**Work task**
Reproduce, with no changes, the line where "https://www.arduino.cc/en/Tutorial/VidorGSVHDL" appears and every subsequent line of the listing, the last one included.

[Start of section]

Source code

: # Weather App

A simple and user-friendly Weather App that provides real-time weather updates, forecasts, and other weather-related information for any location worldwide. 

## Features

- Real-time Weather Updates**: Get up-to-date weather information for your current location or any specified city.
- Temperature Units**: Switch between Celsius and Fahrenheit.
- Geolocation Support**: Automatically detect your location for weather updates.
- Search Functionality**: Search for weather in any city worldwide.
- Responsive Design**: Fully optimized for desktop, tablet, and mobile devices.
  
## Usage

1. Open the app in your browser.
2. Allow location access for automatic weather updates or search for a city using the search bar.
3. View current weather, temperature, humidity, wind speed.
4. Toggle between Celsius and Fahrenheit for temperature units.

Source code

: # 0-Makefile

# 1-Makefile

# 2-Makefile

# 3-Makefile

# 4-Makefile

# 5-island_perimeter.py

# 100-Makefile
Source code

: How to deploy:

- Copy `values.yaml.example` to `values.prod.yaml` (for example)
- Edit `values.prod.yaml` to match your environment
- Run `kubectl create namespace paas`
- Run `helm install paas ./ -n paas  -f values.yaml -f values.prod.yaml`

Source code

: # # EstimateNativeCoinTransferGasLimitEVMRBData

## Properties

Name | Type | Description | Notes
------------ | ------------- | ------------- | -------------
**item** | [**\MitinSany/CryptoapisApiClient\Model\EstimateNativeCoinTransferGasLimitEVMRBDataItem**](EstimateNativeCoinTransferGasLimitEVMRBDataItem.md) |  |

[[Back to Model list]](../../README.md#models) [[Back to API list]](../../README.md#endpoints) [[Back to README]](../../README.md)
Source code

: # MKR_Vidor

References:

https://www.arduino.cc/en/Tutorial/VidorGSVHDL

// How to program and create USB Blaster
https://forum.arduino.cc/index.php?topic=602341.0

[End of section]

**Answer**
https://www.arduino.cc/en/Tutorial/VidorGSVHDL

// How to program and create USB Blaster
https://forum.arduino.cc/index.php?topic=602341.0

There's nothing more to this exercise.